Húmeda y gris, la mañana se despereza lenta sobre la plaza
de Rincón. En el cajero automático de la esquina ya hay más de treinta personas
que hacen cola, guardando la aséptica distancia impuesta por el miedo. Pero la
cola no avanza y la desalentadora inmovilidad se traduce en una corriente
nerviosa que recorre la fila hacia atrás y hacia adelante bajo la forma de
preguntas impacientes y respuestas conjeturales. "El cajero está
muerto". "¿No tiene plata?". "Dice que está temporalmente
inhabilitado". "¿Lo van a arreglar rápido?".

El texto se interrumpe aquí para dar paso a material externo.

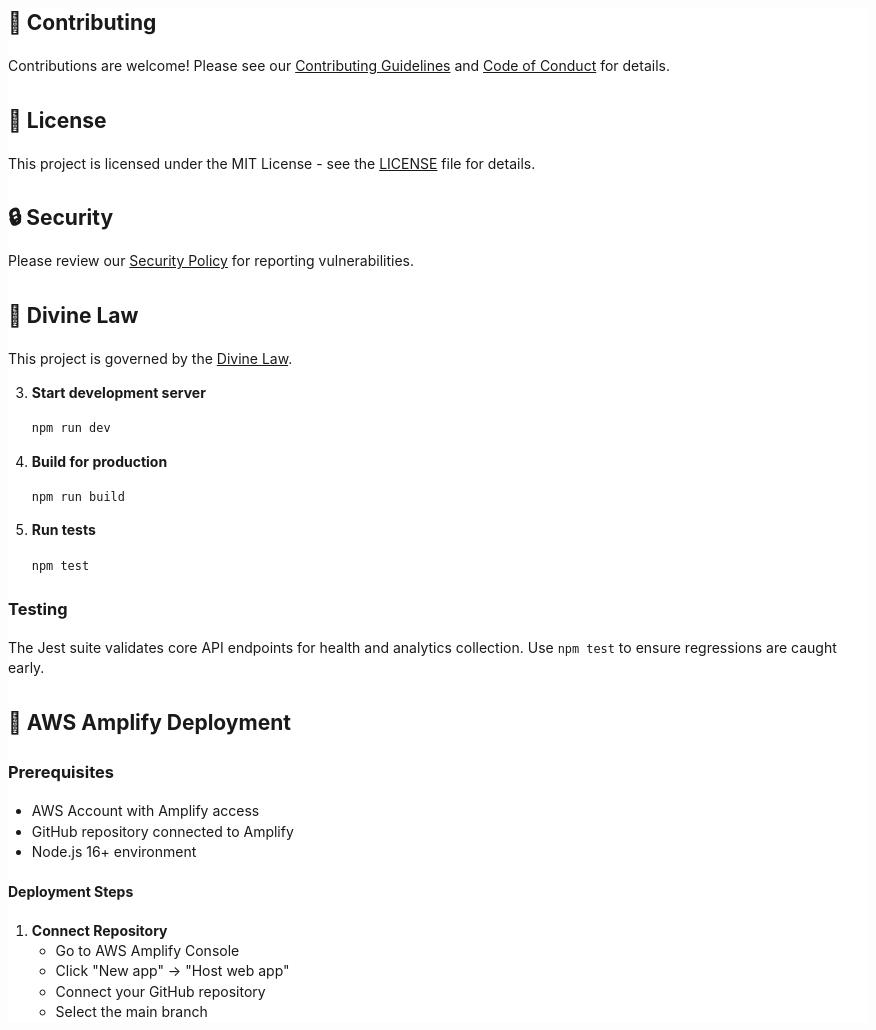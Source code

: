 ## 🤝 Contributing

Contributions are welcome! Please see our [Contributing Guidelines](CONTRIBUTING.md) and [Code of Conduct](CODE_OF_CONDUCT.md) for details.

## 📄 License

This project is licensed under the MIT License - see the [LICENSE](LICENSE) file for details.

## 🔒 Security

Please review our [Security Policy](SECURITY.md) for reporting vulnerabilities.

## 📜 Divine Law

This project is governed by the [Divine Law](COVENANT.md).

3. **Start development server**
   ```bash
   npm run dev
   ```

4. **Build for production**
   ```bash
   npm run build
   ```

5. **Run tests**
   ```bash
   npm test
   ```

### Testing

The Jest suite validates core API endpoints for health and analytics collection. Use `npm test` to ensure regressions are caught early.

## 🚀 AWS Amplify Deployment

### Prerequisites

- AWS Account with Amplify access
- GitHub repository connected to Amplify
- Node.js 16+ environment

#### Deployment Steps

1. **Connect Repository**
   - Go to AWS Amplify Console
   - Click "New app" → "Host web app"
   - Connect your GitHub repository
   - Select the main branch
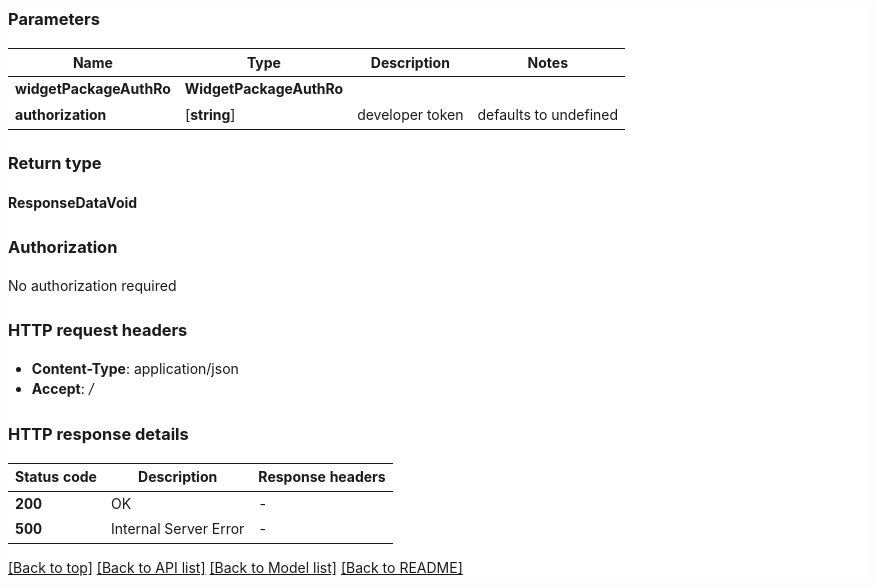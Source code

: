 
### Parameters

Name | Type | Description  | Notes
------------- | ------------- | ------------- | -------------
 **widgetPackageAuthRo** | **WidgetPackageAuthRo**|  |
 **authorization** | [**string**] | developer token | defaults to undefined


### Return type

**ResponseDataVoid**

### Authorization

No authorization required

### HTTP request headers

 - **Content-Type**: application/json
 - **Accept**: */*


### HTTP response details
| Status code | Description | Response headers |
|-------------|-------------|------------------|
**200** | OK |  -  |
**500** | Internal Server Error |  -  |

[[Back to top]](#) [[Back to API list]](README.md#documentation-for-api-endpoints) [[Back to Model list]](README.md#documentation-for-models) [[Back to README]](README.md)


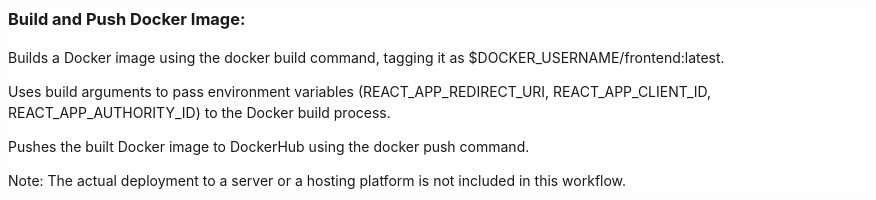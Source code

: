 ### Build and Push Docker Image:

Builds a Docker image using the docker build command, tagging it as $DOCKER_USERNAME/frontend:latest.

Uses build arguments to pass environment variables (REACT_APP_REDIRECT_URI, REACT_APP_CLIENT_ID, REACT_APP_AUTHORITY_ID) to the Docker build process.

Pushes the built Docker image to DockerHub using the docker push command.

Note: The actual deployment to a server or a hosting platform is not included in this workflow.
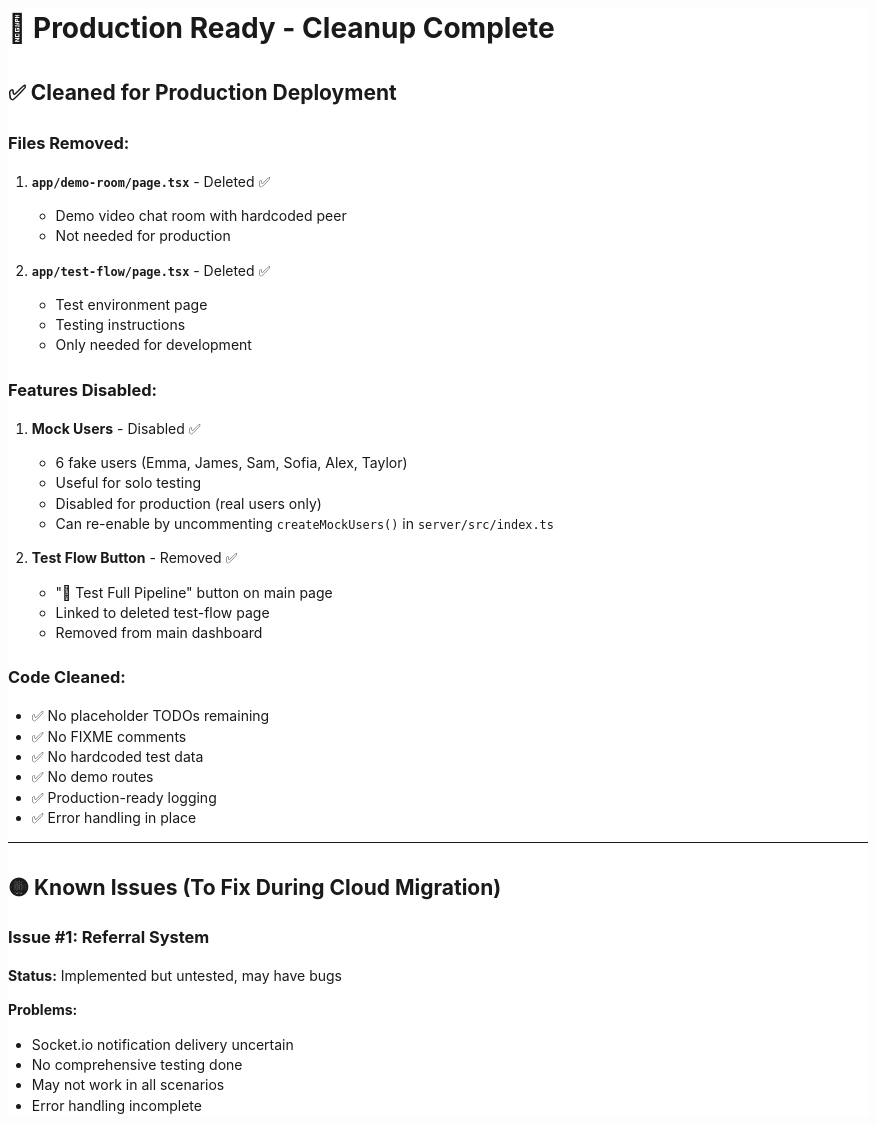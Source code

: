 # 🚀 Production Ready - Cleanup Complete

## ✅ Cleaned for Production Deployment

### Files Removed:

1. **`app/demo-room/page.tsx`** - Deleted ✅
   - Demo video chat room with hardcoded peer
   - Not needed for production

2. **`app/test-flow/page.tsx`** - Deleted ✅
   - Test environment page
   - Testing instructions
   - Only needed for development

### Features Disabled:

1. **Mock Users** - Disabled ✅
   - 6 fake users (Emma, James, Sam, Sofia, Alex, Taylor)
   - Useful for solo testing
   - Disabled for production (real users only)
   - Can re-enable by uncommenting `createMockUsers()` in `server/src/index.ts`

2. **Test Flow Button** - Removed ✅
   - "🧪 Test Full Pipeline" button on main page
   - Linked to deleted test-flow page
   - Removed from main dashboard

### Code Cleaned:

- ✅ No placeholder TODOs remaining
- ✅ No FIXME comments
- ✅ No hardcoded test data
- ✅ No demo routes
- ✅ Production-ready logging
- ✅ Error handling in place

---

## 🟡 Known Issues (To Fix During Cloud Migration)

### Issue #1: Referral System

**Status:** Implemented but untested, may have bugs

**Problems:**
- Socket.io notification delivery uncertain
- No comprehensive testing done
- May not work in all scenarios
- Error handling incomplete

Enfrente, por la vereda de la plaza, en rumbo paralelo a la
cola, circula un linyera. Zapatillas rojas desarmadas, remera deportiva
cubierta por un abrigo agujereado, gorra amarilla de Globo coronando su cabeza,
una mano deforme apoyada sobre un bastón precario, la otra sosteniendo un
gastado bolso de compras, el hombre seguramente, menos viejo de lo que parece
mira la cola y saluda a algunos conocidos. Al llegar a la garita, le consulta
algo por lo bajo al muchacho que espera el colectivo. Entonces detiene su
marcha. Su figura decadente queda transitoriamente enmarcada por la
grandiosidad del árbol de la
esquina. Desde allí pasea su mirada algo perdida a lo largo
de la fila de preocupados aspirantes a utilizar el cajero. Lo hace como quien
mira los restos de una civilización que se ha extinguido y luego exclama:
_¿Así que no hay plata?
Después, sigue arrastrando sus pasos en dirección al este.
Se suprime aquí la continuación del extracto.